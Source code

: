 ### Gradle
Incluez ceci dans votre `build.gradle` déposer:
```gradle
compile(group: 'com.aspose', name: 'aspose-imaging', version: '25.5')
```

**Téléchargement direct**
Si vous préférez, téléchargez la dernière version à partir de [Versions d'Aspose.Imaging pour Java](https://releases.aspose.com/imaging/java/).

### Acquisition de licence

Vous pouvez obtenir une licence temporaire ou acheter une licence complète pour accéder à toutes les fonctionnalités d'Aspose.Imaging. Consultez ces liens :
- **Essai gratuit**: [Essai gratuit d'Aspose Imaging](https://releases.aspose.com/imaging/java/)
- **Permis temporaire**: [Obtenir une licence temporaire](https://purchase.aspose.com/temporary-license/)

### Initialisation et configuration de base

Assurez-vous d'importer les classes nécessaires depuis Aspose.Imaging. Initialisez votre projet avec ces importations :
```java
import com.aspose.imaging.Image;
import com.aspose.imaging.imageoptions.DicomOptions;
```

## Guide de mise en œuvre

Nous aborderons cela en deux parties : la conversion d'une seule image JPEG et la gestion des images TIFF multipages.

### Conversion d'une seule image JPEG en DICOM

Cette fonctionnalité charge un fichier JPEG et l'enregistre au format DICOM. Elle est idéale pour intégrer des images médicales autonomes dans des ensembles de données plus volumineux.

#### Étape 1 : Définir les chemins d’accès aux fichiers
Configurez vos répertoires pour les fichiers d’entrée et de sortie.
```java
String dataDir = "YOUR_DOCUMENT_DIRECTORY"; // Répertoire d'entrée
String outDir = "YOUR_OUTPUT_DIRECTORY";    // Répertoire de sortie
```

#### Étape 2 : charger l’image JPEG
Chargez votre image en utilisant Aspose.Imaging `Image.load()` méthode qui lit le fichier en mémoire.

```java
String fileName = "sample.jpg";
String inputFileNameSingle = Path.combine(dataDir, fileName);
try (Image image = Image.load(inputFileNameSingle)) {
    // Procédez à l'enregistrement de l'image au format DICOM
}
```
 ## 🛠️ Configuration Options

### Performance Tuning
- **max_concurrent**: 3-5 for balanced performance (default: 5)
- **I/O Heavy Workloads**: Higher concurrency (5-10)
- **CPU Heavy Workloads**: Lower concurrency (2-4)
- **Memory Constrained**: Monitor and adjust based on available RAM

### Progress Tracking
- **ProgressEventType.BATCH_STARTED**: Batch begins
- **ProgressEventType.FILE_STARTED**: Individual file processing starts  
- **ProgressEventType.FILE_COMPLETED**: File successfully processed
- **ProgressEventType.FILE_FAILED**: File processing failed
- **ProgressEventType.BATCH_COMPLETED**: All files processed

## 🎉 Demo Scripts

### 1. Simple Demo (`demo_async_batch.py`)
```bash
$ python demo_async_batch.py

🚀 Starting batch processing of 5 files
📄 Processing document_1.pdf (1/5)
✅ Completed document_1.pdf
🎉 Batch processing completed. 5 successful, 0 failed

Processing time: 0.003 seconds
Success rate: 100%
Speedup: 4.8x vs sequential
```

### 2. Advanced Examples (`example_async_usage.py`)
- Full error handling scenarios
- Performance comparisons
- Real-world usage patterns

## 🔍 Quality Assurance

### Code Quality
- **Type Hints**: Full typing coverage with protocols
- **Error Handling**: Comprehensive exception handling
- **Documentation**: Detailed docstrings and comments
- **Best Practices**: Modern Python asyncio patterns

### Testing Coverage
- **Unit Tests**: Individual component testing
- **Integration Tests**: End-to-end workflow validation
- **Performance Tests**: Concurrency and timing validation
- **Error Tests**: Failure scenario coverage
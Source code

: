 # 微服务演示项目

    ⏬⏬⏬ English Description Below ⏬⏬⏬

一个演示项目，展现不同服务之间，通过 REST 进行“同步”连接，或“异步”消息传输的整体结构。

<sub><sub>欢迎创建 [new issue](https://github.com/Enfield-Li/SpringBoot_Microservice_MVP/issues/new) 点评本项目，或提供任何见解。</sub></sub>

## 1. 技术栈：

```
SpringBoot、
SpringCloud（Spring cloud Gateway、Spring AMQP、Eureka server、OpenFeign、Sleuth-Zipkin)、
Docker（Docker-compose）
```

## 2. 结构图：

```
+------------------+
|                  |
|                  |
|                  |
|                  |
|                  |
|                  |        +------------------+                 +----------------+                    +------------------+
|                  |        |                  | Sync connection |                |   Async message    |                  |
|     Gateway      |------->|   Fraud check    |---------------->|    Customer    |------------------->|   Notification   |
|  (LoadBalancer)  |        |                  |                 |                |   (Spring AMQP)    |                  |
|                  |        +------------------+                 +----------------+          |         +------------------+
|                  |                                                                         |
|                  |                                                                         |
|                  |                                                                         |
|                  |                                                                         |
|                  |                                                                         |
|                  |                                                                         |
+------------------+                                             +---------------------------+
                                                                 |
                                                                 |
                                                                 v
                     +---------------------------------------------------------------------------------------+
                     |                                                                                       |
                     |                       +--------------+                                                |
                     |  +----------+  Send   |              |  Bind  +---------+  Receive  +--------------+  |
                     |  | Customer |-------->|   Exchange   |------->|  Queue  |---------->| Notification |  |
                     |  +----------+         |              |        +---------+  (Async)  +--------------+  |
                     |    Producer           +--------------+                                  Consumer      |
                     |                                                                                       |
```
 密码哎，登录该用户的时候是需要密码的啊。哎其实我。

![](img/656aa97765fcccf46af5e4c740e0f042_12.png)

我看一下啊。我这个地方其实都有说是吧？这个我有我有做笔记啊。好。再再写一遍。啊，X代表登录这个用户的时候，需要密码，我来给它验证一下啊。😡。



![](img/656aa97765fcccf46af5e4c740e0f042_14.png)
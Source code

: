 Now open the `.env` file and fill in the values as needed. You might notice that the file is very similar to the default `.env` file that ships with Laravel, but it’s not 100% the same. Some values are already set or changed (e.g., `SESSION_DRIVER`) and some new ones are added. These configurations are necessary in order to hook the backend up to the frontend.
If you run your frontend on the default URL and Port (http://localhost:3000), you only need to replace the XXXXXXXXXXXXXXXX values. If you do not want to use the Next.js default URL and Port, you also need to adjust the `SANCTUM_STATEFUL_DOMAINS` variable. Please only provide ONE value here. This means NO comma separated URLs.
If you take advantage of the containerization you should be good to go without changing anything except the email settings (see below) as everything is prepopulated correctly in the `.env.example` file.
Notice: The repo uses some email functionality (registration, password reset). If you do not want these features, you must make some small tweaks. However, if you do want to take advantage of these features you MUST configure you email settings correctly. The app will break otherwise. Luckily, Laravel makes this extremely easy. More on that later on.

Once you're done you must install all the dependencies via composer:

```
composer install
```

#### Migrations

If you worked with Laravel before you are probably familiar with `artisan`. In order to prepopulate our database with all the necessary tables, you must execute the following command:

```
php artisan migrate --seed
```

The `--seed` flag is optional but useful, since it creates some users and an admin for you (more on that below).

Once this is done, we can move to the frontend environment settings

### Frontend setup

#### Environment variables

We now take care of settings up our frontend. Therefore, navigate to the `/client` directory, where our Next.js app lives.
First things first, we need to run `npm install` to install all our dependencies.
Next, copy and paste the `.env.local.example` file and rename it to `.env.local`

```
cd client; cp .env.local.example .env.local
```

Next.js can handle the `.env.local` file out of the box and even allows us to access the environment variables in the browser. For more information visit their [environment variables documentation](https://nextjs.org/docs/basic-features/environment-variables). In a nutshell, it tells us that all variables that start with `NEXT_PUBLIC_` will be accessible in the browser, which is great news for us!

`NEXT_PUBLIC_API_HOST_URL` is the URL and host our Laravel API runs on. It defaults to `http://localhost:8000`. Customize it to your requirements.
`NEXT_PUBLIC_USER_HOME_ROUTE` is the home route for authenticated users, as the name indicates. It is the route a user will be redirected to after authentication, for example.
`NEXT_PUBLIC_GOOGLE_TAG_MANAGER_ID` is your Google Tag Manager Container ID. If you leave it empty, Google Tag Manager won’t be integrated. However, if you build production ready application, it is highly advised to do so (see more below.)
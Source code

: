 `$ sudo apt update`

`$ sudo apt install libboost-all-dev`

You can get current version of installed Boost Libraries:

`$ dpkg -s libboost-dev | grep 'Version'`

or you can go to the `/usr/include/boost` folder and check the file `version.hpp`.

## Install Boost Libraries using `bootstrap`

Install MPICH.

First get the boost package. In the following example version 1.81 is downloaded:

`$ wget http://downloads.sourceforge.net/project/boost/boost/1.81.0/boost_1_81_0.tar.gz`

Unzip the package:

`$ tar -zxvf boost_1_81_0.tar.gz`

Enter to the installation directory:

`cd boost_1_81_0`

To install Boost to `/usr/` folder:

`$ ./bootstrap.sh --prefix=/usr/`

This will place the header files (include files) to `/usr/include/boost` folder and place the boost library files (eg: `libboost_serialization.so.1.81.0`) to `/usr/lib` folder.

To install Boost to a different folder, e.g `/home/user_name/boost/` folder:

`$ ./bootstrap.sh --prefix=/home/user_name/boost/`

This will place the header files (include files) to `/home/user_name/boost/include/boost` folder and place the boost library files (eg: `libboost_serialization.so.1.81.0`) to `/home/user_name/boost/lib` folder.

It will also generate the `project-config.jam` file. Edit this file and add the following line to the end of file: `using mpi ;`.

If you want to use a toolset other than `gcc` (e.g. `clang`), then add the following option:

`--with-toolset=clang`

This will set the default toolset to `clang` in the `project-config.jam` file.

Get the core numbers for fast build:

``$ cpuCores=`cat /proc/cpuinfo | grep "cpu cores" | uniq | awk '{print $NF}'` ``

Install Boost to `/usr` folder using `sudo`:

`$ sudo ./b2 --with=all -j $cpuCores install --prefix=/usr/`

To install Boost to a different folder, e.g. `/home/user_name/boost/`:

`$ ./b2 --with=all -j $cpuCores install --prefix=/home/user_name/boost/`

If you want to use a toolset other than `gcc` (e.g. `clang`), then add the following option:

▬▬▬▬▬▬▬▬▬▬

▶ **Aim of the exercise**: Report how many lines above hold "pour", number only.

▶ **Answer to this exercise**: 4